I have been here before with another furry baby, my teacup Chihuahua named Granny. So even before my appointment with his wonderful vet, I had an idea what was going to happen.
The vet-tech texted me only an hour after I had dropped Buddy off to ask if I could come back and speak with the vet. Dr. A., a magnificent young woman, did not want to use the Video Relay Service. She did not want to text me. She desired to speak to me face to face.
Buddy’s heart was double the size it should have been. He was struggling to breathe because his lungs had been compressed to a third of their size by his swollen heart. There might, she explained, be some help, however, the closest Cardiac Veterinarian was in Seattle. Seattle is an hour and a half drive for us. Well worth the trip, but she let me know Buddy probably wouldn’t make it more than a day or two as his little body was beginning to shut down.

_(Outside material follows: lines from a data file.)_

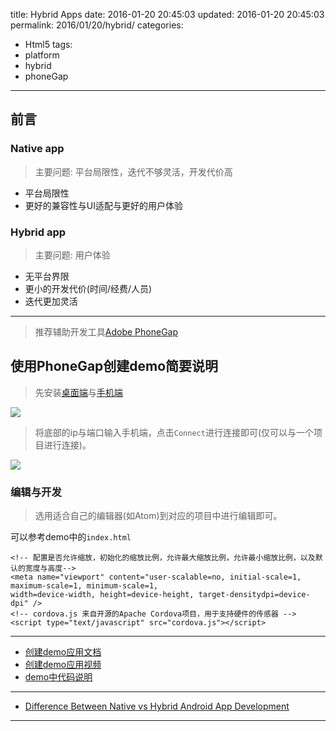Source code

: title: Hybrid Apps
date: 2016-01-20 20:45:03
updated: 2016-01-20 20:45:03
permalink: 2016/01/20/hybrid/
categories:
- Html5
tags:
- platform
- hybrid
- phoneGap

---

## 前言

### Native app

> 主要问题: 平台局限性，迭代不够灵活，开发代价高

- 平台局限性
- 更好的兼容性与UI适配与更好的用户体验

<!-- more -->

### Hybrid app

> 主要问题: 用户体验

- 无平台界限
- 更小的开发代价(时间/经费/人员)
- 迭代更加灵活

---

> 推荐辅助开发工具[Adobe PhoneGap](http://phonegap.com/)

## 使用PhoneGap创建demo简要说明

> 先安装[桌面端](http://docs.phonegap.com/getting-started/1-install-phonegap/desktop/)与[手机端](http://docs.phonegap.com/getting-started/2-install-mobile-app/)

![](/img/hybrid-1.png)

> 将底部的ip与端口输入手机端，点击`Connect`进行连接即可(仅可以与一个项目进行连接)。

![](/img/hybrid-2.png)

### 编辑与开发

> 选用适合自己的编辑器(如Atom)到对应的项目中进行编辑即可。

可以参考demo中的`index.html`



```
<!-- 配置是否允许缩放，初始化的缩放比例，允许最大缩放比例，允许最小缩放比例，以及默认的宽度与高度-->
<meta name="viewport" content="user-scalable=no, initial-scale=1, maximum-scale=1, minimum-scale=1,
width=device-width, height=device-height, target-densitydpi=device-dpi" />
<!-- cordova.js 来自开源的Apache Cordova项目，用于支持硬件的传感器 -->
<script type="text/javascript" src="cordova.js"></script>
```

---

- [创建demo应用文档](http://docs.phonegap.com/getting-started/3-create-your-app/desktop/)
- [创建demo应用视频](https://www.youtube.com/watch?v=pggw-9b8RVY)
- [demo中代码说明](http://docs.phonegap.com/develop/hello-world-explained/)

---

- [Difference Between Native vs Hybrid Android App Development](http://www.multidots.com/difference-native-vs-hybrid-android-app-development-2/)

---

I brought him home and spent the following day, from three in the morning until three thirty in the afternoon, loving and being with him. I laid on the floor when he wanted in his bed. When he staggered down the hallway to our bedroom, we curled up on my bed and napped.
People who do not have Fuzzy Children cannot comprehend how great the loss is when they are gone. My heart, as well as my family’s, is broken. The hole that Buddy occupied in my heart is empty.
I will continue to cry and wish Buddy was here. Yet I have twelve years of beautiful memories of my little darling to help me through this tough time.
Thank you for all of you who sent well wishes. It really did help soothe my pain.
Thank you for your time and as always “Keep Reading!”